Lately, I’ve found that has flipped. There are a lot more fat days than there are “I’m the shit” days. Part of it is definitely the whole nesting thing–for the first time, I’m cooking for two people, and I’ll be honest: I love it! I’ve found a lot of enjoyment in cooking and baking now that I have someone to appreciate it. Plus it’s just easier to cook for two people than it is for one. But with that has come a good number of extra pounds. I’ve been struggling slightly with my weight in the past few years, but only now have I truly felt that I need to do something. I know it’s a tough order to get back to the way I was in high school, but I’m going to give it hell! At least, I’m going to do that MY way. A happy way. No depriving, no sitting on my craving (and none of that “If you’re craving chocolate, eat broccoli instead!” crap).

I’m going to try and keep a log of things I’ve been doing and how my plans are going on this blog. Plus this post will be an outline of what I have done already, and how I’m going to go about Operation Make Katie Happy with Katie.

First, I’ve started running. This is slow-going considering my leg injury nine years ago that leaves me with a lot of pain. But I found a “Couch to 5k” plan online, and I’m going to do my best to stick with it as best as possible. It’s three times a week for nine weeks, each week getting slightly more difficult than the last. If I find I’m struggling with it though, I’m not going to worry. I’m simply going to repeat a week and keep going. Eventually I think I can make it.

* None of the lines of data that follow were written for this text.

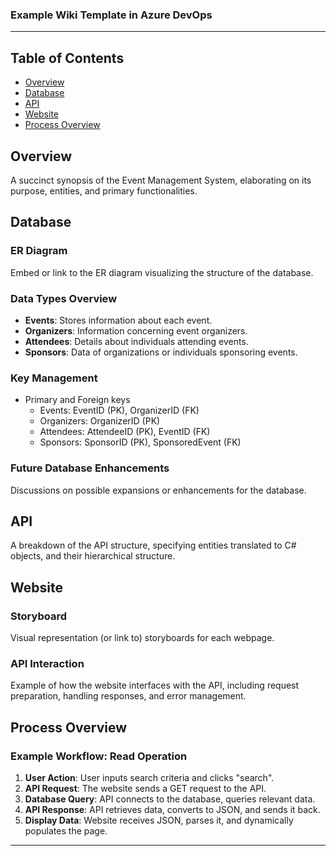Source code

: 
### Example Wiki Template in Azure DevOps

---

## Table of Contents

- [Overview](#overview)
- [Database](#database)
- [API](#api)
- [Website](#website)
- [Process Overview](#process-overview)

## Overview

A succinct synopsis of the Event Management System, elaborating on its purpose, entities, and primary functionalities.

## Database

### ER Diagram

Embed or link to the ER diagram visualizing the structure of the database.

### Data Types Overview

- **Events**: Stores information about each event.
- **Organizers**: Information concerning event organizers.
- **Attendees**: Details about individuals attending events.
- **Sponsors**: Data of organizations or individuals sponsoring events.

### Key Management

- Primary and Foreign keys
    - Events: EventID (PK), OrganizerID (FK)
    - Organizers: OrganizerID (PK)
    - Attendees: AttendeeID (PK), EventID (FK)
    - Sponsors: SponsorID (PK), SponsoredEvent (FK)

### Future Database Enhancements

Discussions on possible expansions or enhancements for the database.

## API

A breakdown of the API structure, specifying entities translated to C# objects, and their hierarchical structure.

## Website

### Storyboard

Visual representation (or link to) storyboards for each webpage.

### API Interaction

Example of how the website interfaces with the API, including request preparation, handling responses, and error management.

## Process Overview

### Example Workflow: Read Operation

1. **User Action**: User inputs search criteria and clicks "search".
2. **API Request**: The website sends a GET request to the API.
3. **Database Query**: API connects to the database, queries relevant data.
4. **API Response**: API retrieves data, converts to JSON, and sends it back.
5. **Display Data**: Website receives JSON, parses it, and dynamically populates the page.

---
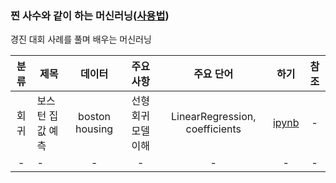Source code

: ### 찐 사수와 같이 하는 머신러닝([사용법](./refer/README.md))
경진 대회 사례를 풀며 배우는 머신러닝 

| 분류 | 제목 |데이터| 주요사항 | 주요 단어 | 하기 | 참조 |
| :---: | --- | :---: | :---: | :---: | :---: | :---: |
|회귀|보스턴 집값 예측|boston housing|선형회귀 모델 이해|LinearRegression, coefficients|[ipynb](./models/Regression/LinearRegressionWithboston.ipynb)|-|
|-|-|-|-|-|-|-|
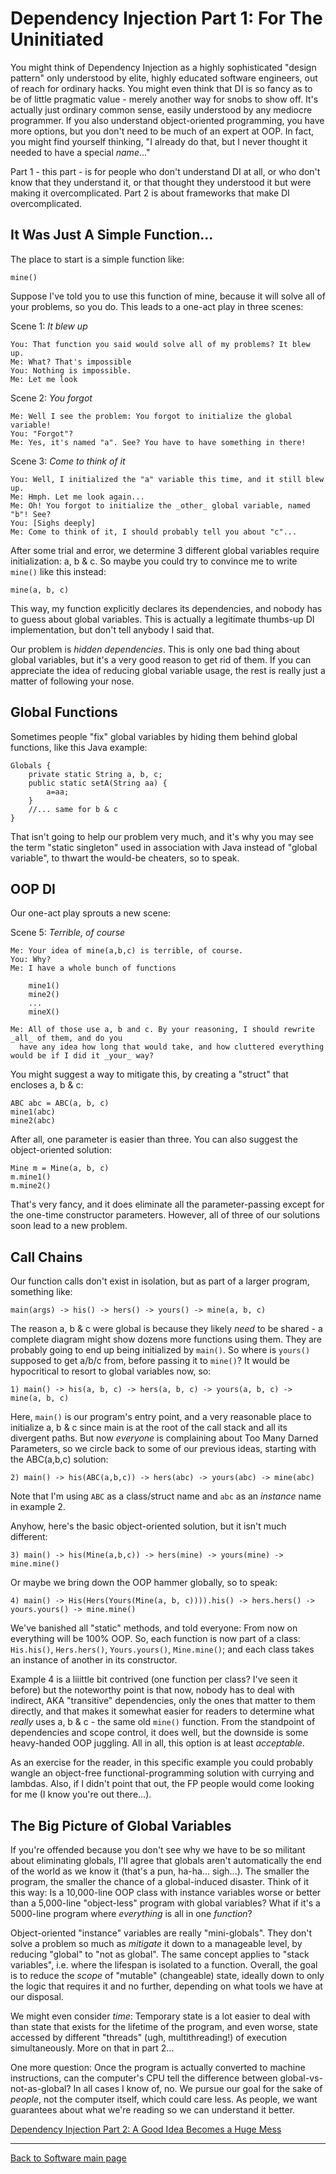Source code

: # Dependency Injection Part 1: For The Uninitiated

You might think of Dependency Injection as a highly sophisticated "design pattern" only understood by elite, highly educated software engineers, out of reach for ordinary hacks. You might even think that DI is so fancy as to be of little pragmatic value - merely another way for snobs to show off. It's actually just ordinary common sense, easily understood by any mediocre programmer. If you also understand object-oriented programming, you have more options, but you don't need to be much of an expert at OOP. In fact, you might find yourself thinking, "I already do that, but I never thought it needed to have a special *name*..."

Part 1 - this part - is for people who don't understand DI at all, or who don't know that they understand it, or that thought they understood it but were making it overcomplicated. Part 2 is about frameworks that make DI overcomplicated.

## It Was Just A Simple Function...

The place to start is a simple function like:

    mine()

Suppose I've told you to use this function of mine, because it will solve all of your problems, so you do. This leads to a one-act play in three scenes:

Scene 1: *It blew up*

    You: That function you said would solve all of my problems? It blew up.
    Me: What? That's impossible
    You: Nothing is impossible.
    Me: Let me look

Scene 2: *You forgot*

    Me: Well I see the problem: You forgot to initialize the global variable!
    You: "Forgot"?
    Me: Yes, it's named "a". See? You have to have something in there!

Scene 3: *Come to think of it*

    You: Well, I initialized the "a" variable this time, and it still blew up.
    Me: Hmph. Let me look again...
    Me: Oh! You forgot to initialize the _other_ global variable, named "b"! See?
    You: [Sighs deeply]
    Me: Come to think of it, I should probably tell you about "c"...

After some trial and error, we determine 3 different global variables require initialization: a, b & c. So maybe you could try to convince me to write `mine()` like this instead:

    mine(a, b, c)

This way, my function explicitly declares its dependencies, and nobody has to guess about global variables. This is actually a legitimate thumbs-up DI implementation, but don't tell anybody I said that.

Our problem is _hidden dependencies_. This is only one bad thing about global variables, but it's a very good reason to get rid of them. If you can appreciate the idea of reducing global variable usage, the rest is really just a matter of following your nose.

## Global Functions

Sometimes people "fix" global variables by hiding them behind global functions, like this Java example:

    Globals {
        private static String a, b, c;
        public static setA(String aa) {
            a=aa;
        }
        //... same for b & c
    }

That isn't going to help our problem very much, and it's why you may see the term "static singleton" used in association with Java instead of "global variable", to thwart the would-be cheaters, so to speak.

## OOP DI

Our one-act play sprouts a new scene:

Scene 5: *Terrible, of course*

    Me: Your idea of mine(a,b,c) is terrible, of course.
    You: Why?
    Me: I have a whole bunch of functions

        mine1()
        mine2()
        ...
        mineX()

    Me: All of those use a, b and c. By your reasoning, I should rewrite _all_ of them, and do you
      have any idea how long that would take, and how cluttered everything would be if I did it _your_ way?

You might suggest a way to mitigate this, by creating a "struct" that encloses a, b & c:

    ABC abc = ABC(a, b, c)
    mine1(abc)
    mine2(abc)

After all, one parameter is easier than three. You can also suggest the object-oriented solution:

    Mine m = Mine(a, b, c)
    m.mine1()
    m.mine2()

That's very fancy, and it does eliminate all the parameter-passing except for the one-time constructor parameters. However, all of three of our solutions soon lead to a new problem.

## Call Chains

Our function calls don't exist in isolation, but as part of a larger program, something like:

    main(args) -> his() -> hers() -> yours() -> mine(a, b, c)

The reason a, b & c were global is because they likely *need* to be shared - a complete diagram might show dozens more functions using them. They are probably going to end up being initialized by `main()`. So where is `yours()` supposed to get a/b/c from, before passing it to `mine()`? It would be hypocritical to resort to global variables now, so:

    1) main() -> his(a, b, c) -> hers(a, b, c) -> yours(a, b, c) -> mine(a, b, c)

Here, `main()` is our program's entry point, and a very reasonable place to initialize a, b & c since main is at the root of the call stack and all its divergent paths. But now _everyone_ is complaining about Too Many Darned Parameters, so we circle back to some of our previous ideas, starting with the ABC(a,b,c) solution:

    2) main() -> his(ABC(a,b,c)) -> hers(abc) -> yours(abc) -> mine(abc)

Note that I'm using `ABC` as a class/struct name and `abc` as an *instance* name in example 2.

Anyhow, here's the basic object-oriented solution, but it isn't much different:

    3) main() -> his(Mine(a,b,c)) -> hers(mine) -> yours(mine) -> mine.mine()

Or maybe we bring down the OOP hammer globally, so to speak:

    4) main() -> His(Hers(Yours(Mine(a, b, c)))).his() -> hers.hers() -> yours.yours() -> mine.mine()

We've banished all "static" methods, and told everyone: From now on everything will be 100% OOP. So, each function is now part of a class: `His.his()`, `Hers.hers()`, `Yours.yours()`, `Mine.mine()`; and each class takes an instance of another in its constructor.

Example 4 is a liiittle bit contrived (one function per class? I've seen it before) but the noteworthy point is that now, nobody has to deal with indirect, AKA "transitive" dependencies, only the ones that matter to them directly, and that makes it somewhat easier for readers to determine what *really* uses a, b & c - the same old `mine()` function. From the standpoint of dependencies and scope control, it does well, but the downside is some heavy-handed OOP juggling. All in all, this option is at least *acceptable*.

As an exercise for the reader, in this specific example you could probably wangle an object-free functional-programming solution with currying and lambdas. Also, if I didn't point that out, the FP people would come looking for me (I know you're out there...).

## The Big Picture of Global Variables

If you're offended because you don't see why we have to be so militant about eliminating globals, I'll agree that globals aren't automatically the end of the world as we know it (that's a pun, ha-ha... sigh...). The smaller the program, the smaller the chance of a global-induced disaster. Think of it this way: Is a 10,000-line OOP class with instance variables worse or better than a 5,000-line "object-less" program with global variables? What if it's a 5000-line program where *everything* is all in one _function_?

Object-oriented "instance" variables are really "mini-globals". They don't solve a problem so much as _mitigate_ it down to a manageable level, by reducing "global" to "not as global". The same concept applies to "stack variables", i.e. where the lifespan is isolated to a function. Overall, the goal is to reduce the _scope_ of "mutable" (changeable) state, ideally down to only the logic that requires it and no further, depending on what tools we have at our disposal.

We might even consider _time_: Temporary state is a lot easier to deal with than state that exists for the lifetime of the program, and even worse, state accessed by different "threads" (ugh, multithreading!) of execution simultaneously. More on that in part 2...

One more question: Once the program is actually converted to machine instructions, can the computer's CPU tell the difference between global-vs-not-as-global? In all cases I know of, no. We pursue our goal for the sake of _people_, not the computer itself, which could care less. As people, we want guarantees about what we're reading so we can understand it better.

[Dependency Injection Part 2: A Good Idea Becomes a Huge Mess](./DependencyInjectionPart2.md)

----

[Back to Software main page](./README.md)

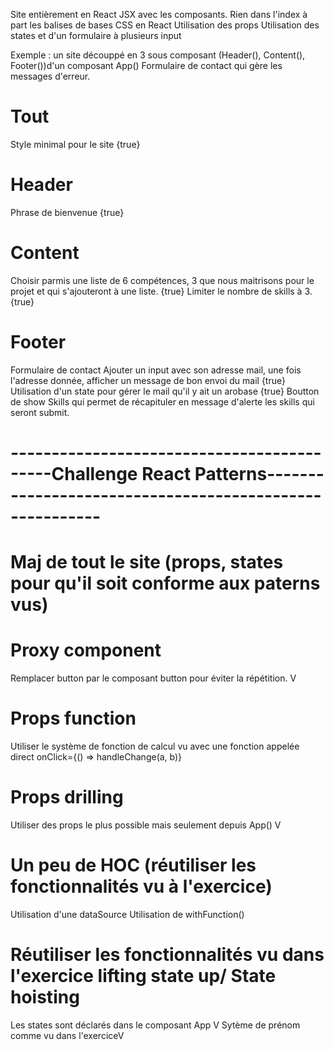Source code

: Site entièrement en React JSX avec les composants. Rien dans l'index à part les balises de bases
CSS en React
Utilisation des props
Utilisation des states et d'un formulaire à plusieurs input

Exemple : un site découppé en 3 sous composant (Header(), Content(), Footer())d'un composant App()
Formulaire de contact qui gère les messages d'erreur. 

# Tout
Style minimal pour le site {true}

# Header

Phrase de bienvenue {true}

# Content 
Choisir parmis une liste de 6 compétences, 3 que nous maitrisons pour le projet et qui s'ajouteront à une liste. {true}
Limiter le nombre de skills à 3. {true}

# Footer
Formulaire de contact
Ajouter un input avec son adresse mail, une fois l'adresse donnée, afficher un message de bon envoi du mail {true}
Utilisation d'un state pour gérer le mail qu'il y ait un arobase {true}
Boutton de show Skills qui permet de récapituler en message d'alerte les skills qui seront submit.


# -------------------------------------------Challenge React Patterns-------------------------------------------------------- #
# Maj de tout le site (props, states pour qu'il soit conforme aux paterns vus)

# Proxy component
Remplacer button par le composant button pour éviter la répétition. V

# Props function
Utiliser le système de fonction de calcul vu avec une fonction appelée direct onClick={() => handleChange(a, b)}

# Props drilling
Utiliser des props le plus possible mais seulement depuis App() V

# Un peu de HOC (réutiliser les fonctionnalités vu à l'exercice)
Utilisation d'une dataSource
Utilisation de withFunction()

# Réutiliser les fonctionnalités vu dans l'exercice lifting state up/ State hoisting
Les states sont déclarés dans le composant App V
Sytème de prénom comme vu dans l'exerciceV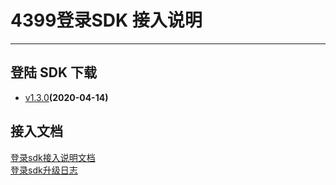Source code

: ﻿# 4399登录SDK 接入说明

------

## 登陆 SDK 下载

* [v1.3.0](https://github.com/4399SDKDev/4399LoginSDK/archive/v1.3.0.zip)**(2020-04-14)**


## 接入文档

[登录sdk接入说明文档](https://github.com/4399SDKDev/4399LoginSDK/blob/master/Document/4399登录SDK接入文档.md)   
[登录sdk升级日志](https://github.com/4399SDKDev/4399LoginSDK/blob/master/Document/4399登录SDK升级日志.md)   
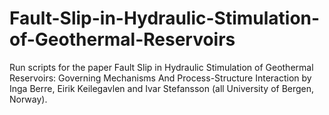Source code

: # Fault-Slip-in-Hydraulic-Stimulation-of-Geothermal-Reservoirs
Run scripts for the paper Fault Slip in Hydraulic Stimulation of Geothermal Reservoirs: Governing Mechanisms And Process-Structure Interaction by Inga Berre, Eirik Keilegavlen and Ivar Stefansson (all University of Bergen, Norway).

Next on the list is toning. The running is great, but my arms could use a little help in getting a bit more shapely again (I once had someone tell me how great my arms were). So the weight training has begun as well. I’m not going all-out crazy, but I think two to three times a week should do just fine for now. I’m starting fresh, and I don’t want to overdo it.

After that comes some plain old cardio. With running only three days a week and generally only 25 minutes, I could use just a little extra nudge in getting myself shaped up and feeling healthy. The perfect way to do this is a little low-impact cardio on a stationary bike or eliptical. I’m not looking to over exert myself, but I don’t think a half hour a few days of this a week is going to kill me either!

So the above is my big plan. Of course, I have also done my best to adopt healthier food choices. However, here’s the big difference between me and a lot of other “dieters”: I’m not dieting. I’m not going to deny myself a cookie if I’m really wanting it, and I’m not planning on entirely giving up soda or other non-healthy options as well. Let’s me honest: I LOVE soda. I’d rather spend 150 calories on a can of Coke or Pepsi than spend the same number of calories on a snack. This whole thing is about making ME happy with ME, and so why should I deny things that do make me happy? I’m just incorporating little changes. For example, I’ve nixed the unhealthy snacks at work. I currenlty have some items such as grapes, apples, Special K cereal, yogurt, applesauce, and snack-size pieces of low-fat cheese at the office. No more cheetos, cookies, etc. If they’re not here, I can’t eat them.

I’m also making dinner a bit healthier. I’m using more light ingredients, cooking lighter meals, and experimenting with various healthy options that aren’t too weird that Jake won’t eat them (I have to keep him in mind, too!). I’m finding it a rather fun challenge to make healthier meals without sacrificing all the taste. So far I’ve done very well. Once again though, I’m making myself happy. When I made a roast earlier this week, I decided to not skimp on the gravy, and instead of substituting a lower-fat option, I used real butter. The reason for this is because I make killer gravy, and I didn’t want to sacrifice that.

So not totally denying myself things I want is probably going to hold up some of the weight-loss. I’m aware of this. But overall, I’m making healthier choices. Plus, instead of sitting around on the couch moping about how I’m blowing up like a balloon, I’m DOING something about it. So even if results don’t come immediately, at least I can be satisfied to know that I’m trying. And every extra step I take each day is going to push me closer to my goal of being happy with myself.